EXERCISE BRIEF
Images excluded, return every record exactly as it reads.

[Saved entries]

----------------------------------------

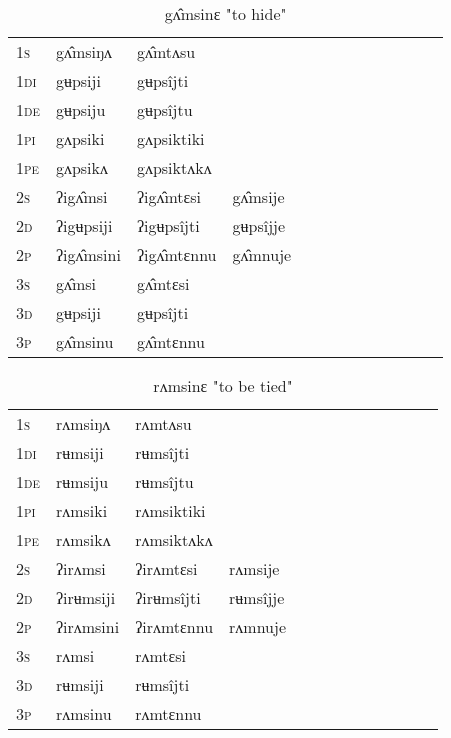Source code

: \documentclass[oldfontcommands,oneside,a4paper,11pt]{article}
\begin{document}
\begin{table}[H]
\label{up.vr} \centering 
\caption{gʌ̂msinɛ  "to hide"  }
\begin{tabular}{l|l|l|l|l|l|l|l|l|l|l|l|l}  \toprule
\textsc{1s} &gʌ̂msiŋʌ &gʌ̂mtʌsu \\ 
\textsc{1di} &gʉpsiji &gʉpsîjti   \\
\textsc{1de} &gʉpsiju &gʉpsîjtu   \\ 
\textsc{1pi} &gʌpsiki &gʌpsiktiki   \\ 
\textsc{1pe} &gʌpsikʌ &gʌpsiktʌkʌ   \\ 
\textsc{2s} & ʔigʌ̂msi & ʔigʌ̂mtɛsi &gʌ̂msije  \\ 
\textsc{2d} & ʔigʉpsiji & ʔigʉpsîjti &gʉpsîjje    \\
\textsc{2p} & ʔigʌ̂msini  & ʔigʌ̂mtɛnnu &gʌ̂mnuje  \\ 
\textsc{3s} & gʌ̂msi & gʌ̂mtɛsi   \\ 
\textsc{3d} & gʉpsiji & gʉpsîjti   \\ 
\textsc{3p} & gʌ̂msinu  & gʌ̂mtɛnnu \\ 
\bottomrule
\end{tabular}
\end{table}


\begin{table}[H]
\label{um.vr} \centering 
\caption{rʌmsinɛ  "to be tied"  }
\begin{tabular}{l|l|l|l|l|l|l|l|l|l|l|l|l}  \toprule
\textsc{1s} &rʌmsiŋʌ &rʌmtʌsu \\ 
\textsc{1di} &rʉmsiji &rʉmsîjti   \\
\textsc{1de} &rʉmsiju &rʉmsîjtu   \\ 
\textsc{1pi} &rʌmsiki &rʌmsiktiki   \\ 
\textsc{1pe} &rʌmsikʌ &rʌmsiktʌkʌ   \\ 
\textsc{2s} & ʔirʌmsi & ʔirʌmtɛsi &rʌmsije  \\ 
\textsc{2d} & ʔirʉmsiji & ʔirʉmsîjti &rʉmsîjje    \\
\textsc{2p} & ʔirʌmsini  & ʔirʌmtɛnnu &rʌmnuje  \\ 
\textsc{3s} & rʌmsi & rʌmtɛsi   \\ 
\textsc{3d} & rʉmsiji & rʉmsîjti   \\ 
\textsc{3p} & rʌmsinu  & rʌmtɛnnu \\ 
\bottomrule
\end{tabular}
\end{table}
\end{document}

----------------------------------------

FINISHED TASK
Source code

: \documentclass[oldfontcommands,oneside,a4paper,11pt]{article}
\begin{document}
\begin{table}[H]
\label{up.vr} \centering 
\caption{gʌ̂msinɛ  "to hide"  }
\begin{tabular}{l|l|l|l|l|l|l|l|l|l|l|l|l}  \toprule
\textsc{1s} &gʌ̂msiŋʌ &gʌ̂mtʌsu \\ 
\textsc{1di} &gʉpsiji &gʉpsîjti   \\
\textsc{1de} &gʉpsiju &gʉpsîjtu   \\ 
\textsc{1pi} &gʌpsiki &gʌpsiktiki   \\ 
\textsc{1pe} &gʌpsikʌ &gʌpsiktʌkʌ   \\ 
\textsc{2s} & ʔigʌ̂msi & ʔigʌ̂mtɛsi &gʌ̂msije  \\ 
\textsc{2d} & ʔigʉpsiji & ʔigʉpsîjti &gʉpsîjje    \\
\textsc{2p} & ʔigʌ̂msini  & ʔigʌ̂mtɛnnu &gʌ̂mnuje  \\ 
\textsc{3s} & gʌ̂msi & gʌ̂mtɛsi   \\ 
\textsc{3d} & gʉpsiji & gʉpsîjti   \\ 
\textsc{3p} & gʌ̂msinu  & gʌ̂mtɛnnu \\ 
\bottomrule
\end{tabular}
\end{table}


\begin{table}[H]
\label{um.vr} \centering 
\caption{rʌmsinɛ  "to be tied"  }
\begin{tabular}{l|l|l|l|l|l|l|l|l|l|l|l|l}  \toprule
\textsc{1s} &rʌmsiŋʌ &rʌmtʌsu \\ 
\textsc{1di} &rʉmsiji &rʉmsîjti   \\
\textsc{1de} &rʉmsiju &rʉmsîjtu   \\ 
\textsc{1pi} &rʌmsiki &rʌmsiktiki   \\ 
\textsc{1pe} &rʌmsikʌ &rʌmsiktʌkʌ   \\ 
\textsc{2s} & ʔirʌmsi & ʔirʌmtɛsi &rʌmsije  \\ 
\textsc{2d} & ʔirʉmsiji & ʔirʉmsîjti &rʉmsîjje    \\
\textsc{2p} & ʔirʌmsini  & ʔirʌmtɛnnu &rʌmnuje  \\ 
\textsc{3s} & rʌmsi & rʌmtɛsi   \\ 
\textsc{3d} & rʉmsiji & rʉmsîjti   \\ 
\textsc{3p} & rʌmsinu  & rʌmtɛnnu \\ 
\bottomrule
\end{tabular}
\end{table}
\end{document}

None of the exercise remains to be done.